[Data for review Boundary: Start]
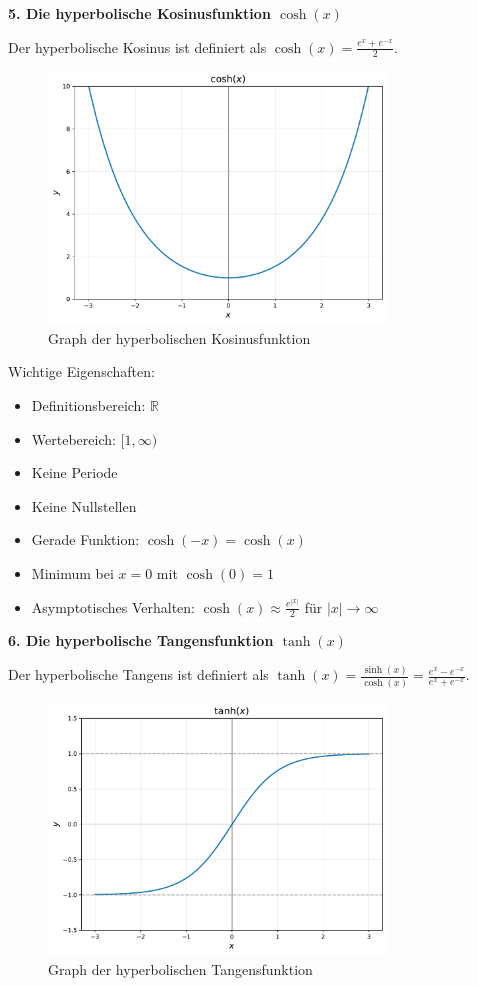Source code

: \documentclass{article}
\begin{document}
\textbf{5. Die hyperbolische Kosinusfunktion $\cosh(x)$}

Der hyperbolische Kosinus ist definiert als $\cosh(x) = \frac{e^x + e^{-x}}{2}$.

\begin{figure}[!htbp]
\centering
\includegraphics[width=0.8\textwidth]{cosh.pdf}
\caption{Graph der hyperbolischen Kosinusfunktion}
\end{figure}

Wichtige Eigenschaften:
\begin{itemize}
\item Definitionsbereich: $\mathbb{R}$
\item Wertebereich: $[1, \infty)$
\item Keine Periode
\item Keine Nullstellen
\item Gerade Funktion: $\cosh(-x) = \cosh(x)$
\item Minimum bei $x = 0$ mit $\cosh(0) = 1$
\item Asymptotisches Verhalten: $\cosh(x) \approx \frac{e^{|x|}}{2}$ für $|x| \to \infty$
\end{itemize}

\textbf{6. Die hyperbolische Tangensfunktion $\tanh(x)$}

Der hyperbolische Tangens ist definiert als $\tanh(x) = \frac{\sinh(x)}{\cosh(x)} = \frac{e^x - e^{-x}}{e^x + e^{-x}}$.

\begin{figure}[!htbp]
\centering
\includegraphics[width=0.8\textwidth]{tanh.pdf}
\caption{Graph der hyperbolischen Tangensfunktion}
\end{figure}
\end{document}
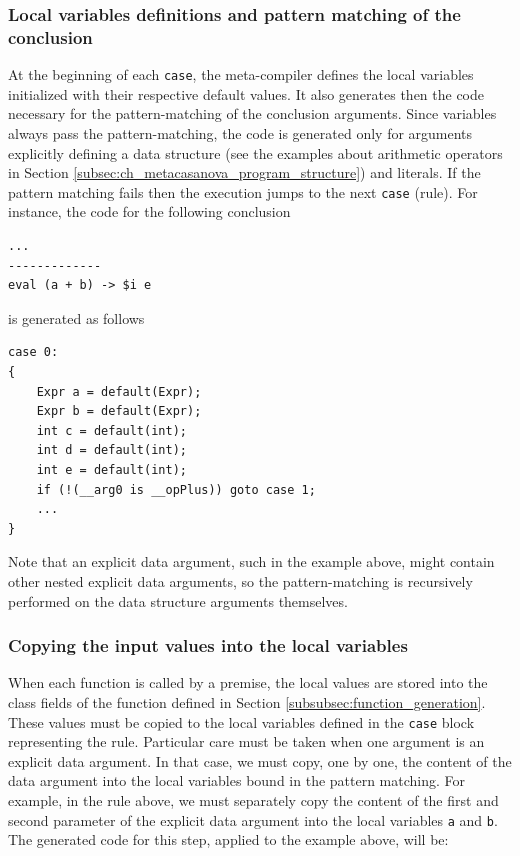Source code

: \subsubsection{Local variables definitions and pattern matching of the conclusion}

At the beginning of each \texttt{case}, the meta-compiler defines the local variables initialized with their respective default values. It also generates then the code necessary for the pattern-matching of the conclusion arguments. Since variables always pass the pattern-matching, the code is generated only for arguments explicitly defining a data structure (see the examples about arithmetic operators in Section \ref{subsec:ch_metacasanova_program_structure}) and literals. If the pattern matching fails then the execution jumps to the next \texttt{case} (rule). For instance, the code for the following conclusion

\begin{lstlisting}
...
-------------
eval (a + b) -> $i e
\end{lstlisting}

\noindent
is generated as follows

\begin{lstlisting}
case 0:
{
	Expr a = default(Expr);
	Expr b = default(Expr);
	int c = default(int);
	int d = default(int);
	int e = default(int);
	if (!(__arg0 is __opPlus)) goto case 1;
	...
}
\end{lstlisting}

\noindent
Note that an explicit data argument, such in the example above, might contain other nested explicit data arguments, so the pattern-matching is recursively performed on the data structure arguments themselves.

\subsubsection{Copying the input values into the local variables}
When each function is called by a premise, the local values are stored into the class fields of the function defined in Section \ref{subsubsec:function_generation}. These values must be copied to the local variables defined in the \texttt{case} block representing the rule. Particular care must be taken when one argument is an explicit data argument. In that case, we must copy, one by one, the content of the data argument into the local variables bound in the pattern matching. For example, in the rule above, we must separately copy the content of the first and second parameter of the explicit data argument into the local variables \texttt{a} and \texttt{b}. The generated code for this step, applied to the example above, will be:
[Data for review Boundary: End]
_Work request_. Among the lines above, tally those containing the string "definiert" and give only the result.

_Answer for the task_. 2